FRCs: use of davits close to waterline with good heave compensation
Rafts: onto high-sided vessels the only possible method is to use lifeboats as ‘lifts’.
Low freeboard vessels may use scramble nets.
There is no great debate here. Single point lifts are much safer, such as on rescue boats.
However these are not practical for the current design of large lifeboats. If recovery is to be
successfully conducted in a seaway, the system must be simple. Ships in general do not currently
have the ability to recover a fully loaded survival craft, since size and arrangements (hook
spacing etc) differ from ship to ship and there is no suitable lifting appliance. Also the size and
weight of the boats are very different. Ships also often lack the deck space to land the boat or
raft even if they can lift it.
4
The group has been tasked to consider the “reliability of rescue equipment3”.
Please comment, giving specific examples where possible.
LSA MES: This simple and effective system deployable either from the bridge, by means of two
pneumatic release units, or locally, has been in use on our vessels since 1995. All our current
HSCs are fitted with this system. The system has proved effective in evacuating a large number of
passengers in a short period of time. Some casualties in exercises (mainly lower leg fractures due
to impact with submerged canister halves under floor of raft or the join between slide and raft)

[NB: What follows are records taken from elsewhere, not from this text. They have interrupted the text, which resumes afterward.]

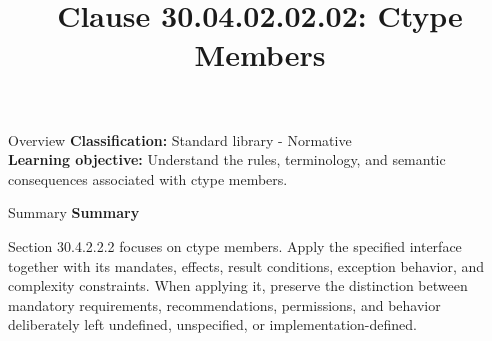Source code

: \documentclass[10pt,letterpaper]{article}
\title{Clause 30.04.02.02.02: Ctype Members}
\author{}
\date{}
\begin{document}
\maketitle
\begin{CornellOverviewBox}{Overview}
\textbf{Classification:} Standard library - Normative\\[2pt]
\textbf{Learning objective:} Understand the rules, terminology, and semantic consequences associated with ctype members.
\end{CornellOverviewBox}\begin{CornellSummaryBox}{Summary}
{\sffamily\bfseries\color{Accent} Summary}\par\vspace{3pt}Section 30.4.2.2.2 focuses on ctype members. Apply the specified interface together with its mandates, effects, result conditions, exception behavior, and complexity constraints. When applying it, preserve the distinction between mandatory requirements, recommendations, permissions, and behavior deliberately left undefined, unspecified, or implementation-defined.
\end{CornellSummaryBox}
\end{document}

were initially experienced. Procedures modified to minimise risk of recurrence and evacuation
exercises against the clock discontinued and replaced by demonstrations and slow time training
for ship’s crews. On balance a most effective system. (This is the preferred evacuation method
for disabled passengers).
Operation of conventional 50 and 100 person rafts to Fixed Evacuation Steps on either quarter
of HSC. This concept has proved effective in exercises and the steps have been proved in practice
to be an effective means of recovery of survivors from liferafts to the vessel and for persons from
the water.
Inflatable rescue boats with 30HP outboards are barely adequate for marshalling these
100 person rafts in moderate conditions, but have acceptable performance for MoB situations.
The Hydraulic Hiab Crane launching system for these boats has proved satisfactory.
Marin-Ark MES: System in use on ro-pax and felt to be adequate, not as effective as LSA system
but chosen due to the high freeboard of the vessel. The system requires extensive crew training,
as it is more complex in use than the LSA system. Manual operation of hydraulic pump for
deployment in the event of emergency electrical power failure is slow. It will be interesting to see
how system performs as it gets older.
3
In considering task 4, the reliability of shore based equipment should also be considered.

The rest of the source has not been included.